Work task:
Find every line of the records that has "following" and return it.

Information given:
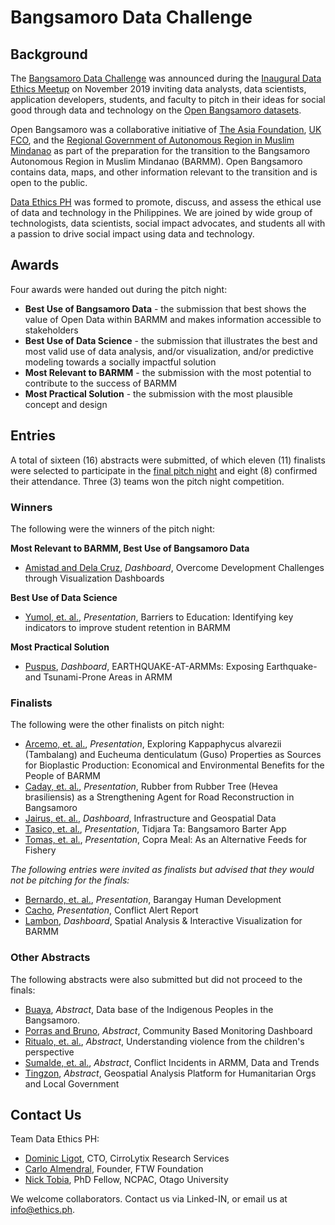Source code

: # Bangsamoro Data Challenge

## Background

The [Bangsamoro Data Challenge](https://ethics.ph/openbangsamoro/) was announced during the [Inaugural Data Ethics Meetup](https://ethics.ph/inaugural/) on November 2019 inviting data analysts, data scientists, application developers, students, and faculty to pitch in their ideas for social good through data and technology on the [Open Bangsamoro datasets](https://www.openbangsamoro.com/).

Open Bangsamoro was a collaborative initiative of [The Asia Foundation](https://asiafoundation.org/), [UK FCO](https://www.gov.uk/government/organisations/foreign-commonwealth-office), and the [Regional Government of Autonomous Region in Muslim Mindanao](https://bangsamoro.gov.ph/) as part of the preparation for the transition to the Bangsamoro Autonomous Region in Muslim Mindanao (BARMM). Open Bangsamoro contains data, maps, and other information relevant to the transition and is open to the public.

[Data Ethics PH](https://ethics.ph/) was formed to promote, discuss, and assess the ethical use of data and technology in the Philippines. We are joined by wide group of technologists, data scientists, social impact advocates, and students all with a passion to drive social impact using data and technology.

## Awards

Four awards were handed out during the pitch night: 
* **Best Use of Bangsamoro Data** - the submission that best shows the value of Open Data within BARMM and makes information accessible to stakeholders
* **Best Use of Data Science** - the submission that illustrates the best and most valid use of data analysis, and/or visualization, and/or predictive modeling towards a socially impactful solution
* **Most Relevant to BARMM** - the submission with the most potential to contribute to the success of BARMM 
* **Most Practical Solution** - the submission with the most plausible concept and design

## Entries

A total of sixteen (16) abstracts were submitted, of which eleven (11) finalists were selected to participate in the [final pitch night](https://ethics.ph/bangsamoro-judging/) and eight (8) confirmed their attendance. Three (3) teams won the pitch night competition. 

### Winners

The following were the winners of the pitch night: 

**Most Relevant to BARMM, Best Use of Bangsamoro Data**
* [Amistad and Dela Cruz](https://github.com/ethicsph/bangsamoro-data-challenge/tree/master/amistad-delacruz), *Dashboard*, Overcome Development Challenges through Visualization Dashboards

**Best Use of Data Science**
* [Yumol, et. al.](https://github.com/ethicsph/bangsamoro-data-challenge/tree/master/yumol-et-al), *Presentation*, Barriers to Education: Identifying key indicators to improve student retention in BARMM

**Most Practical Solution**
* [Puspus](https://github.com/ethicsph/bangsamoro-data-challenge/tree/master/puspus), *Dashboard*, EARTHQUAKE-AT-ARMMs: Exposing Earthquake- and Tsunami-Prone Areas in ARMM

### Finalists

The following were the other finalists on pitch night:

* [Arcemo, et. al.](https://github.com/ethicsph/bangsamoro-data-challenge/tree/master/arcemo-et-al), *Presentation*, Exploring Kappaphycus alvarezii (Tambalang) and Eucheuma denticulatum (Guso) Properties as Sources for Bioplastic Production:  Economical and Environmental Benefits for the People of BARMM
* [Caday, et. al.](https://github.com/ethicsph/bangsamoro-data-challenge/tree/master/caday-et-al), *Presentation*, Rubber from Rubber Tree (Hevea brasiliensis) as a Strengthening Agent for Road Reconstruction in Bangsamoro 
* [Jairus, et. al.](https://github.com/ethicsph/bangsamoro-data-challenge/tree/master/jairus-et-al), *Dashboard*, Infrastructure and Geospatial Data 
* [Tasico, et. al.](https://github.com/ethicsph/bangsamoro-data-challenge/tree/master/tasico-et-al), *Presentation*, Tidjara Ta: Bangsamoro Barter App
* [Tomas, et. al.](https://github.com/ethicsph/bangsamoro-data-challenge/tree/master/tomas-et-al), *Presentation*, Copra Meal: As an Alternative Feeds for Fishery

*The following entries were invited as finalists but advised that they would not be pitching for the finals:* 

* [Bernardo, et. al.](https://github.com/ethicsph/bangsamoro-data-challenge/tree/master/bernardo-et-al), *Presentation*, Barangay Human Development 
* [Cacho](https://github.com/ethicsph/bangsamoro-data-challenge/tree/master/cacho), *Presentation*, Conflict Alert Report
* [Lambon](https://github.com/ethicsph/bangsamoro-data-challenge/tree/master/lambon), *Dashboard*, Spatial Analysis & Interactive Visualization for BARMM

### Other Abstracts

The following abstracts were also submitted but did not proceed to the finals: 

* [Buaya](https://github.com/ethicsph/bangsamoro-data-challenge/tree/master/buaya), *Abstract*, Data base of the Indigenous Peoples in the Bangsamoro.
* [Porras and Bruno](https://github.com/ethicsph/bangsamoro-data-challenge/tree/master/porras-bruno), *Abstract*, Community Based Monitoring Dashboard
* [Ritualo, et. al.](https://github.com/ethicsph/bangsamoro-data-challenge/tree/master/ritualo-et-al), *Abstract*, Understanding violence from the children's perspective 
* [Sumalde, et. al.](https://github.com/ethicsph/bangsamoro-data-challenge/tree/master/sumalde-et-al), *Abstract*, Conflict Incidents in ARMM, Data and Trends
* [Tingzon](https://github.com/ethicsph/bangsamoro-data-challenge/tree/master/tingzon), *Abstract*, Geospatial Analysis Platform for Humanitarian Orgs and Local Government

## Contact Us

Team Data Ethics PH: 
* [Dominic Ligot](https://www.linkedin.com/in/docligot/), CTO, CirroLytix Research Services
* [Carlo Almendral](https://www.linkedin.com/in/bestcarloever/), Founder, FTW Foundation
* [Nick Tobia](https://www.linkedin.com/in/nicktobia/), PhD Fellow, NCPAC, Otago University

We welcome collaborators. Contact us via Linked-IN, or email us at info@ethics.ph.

Answer below:
The following were the winners of the pitch night: 
The following were the other finalists on pitch night:
*The following entries were invited as finalists but advised that they would not be pitching for the finals:* 
The following abstracts were also submitted but did not proceed to the finals: 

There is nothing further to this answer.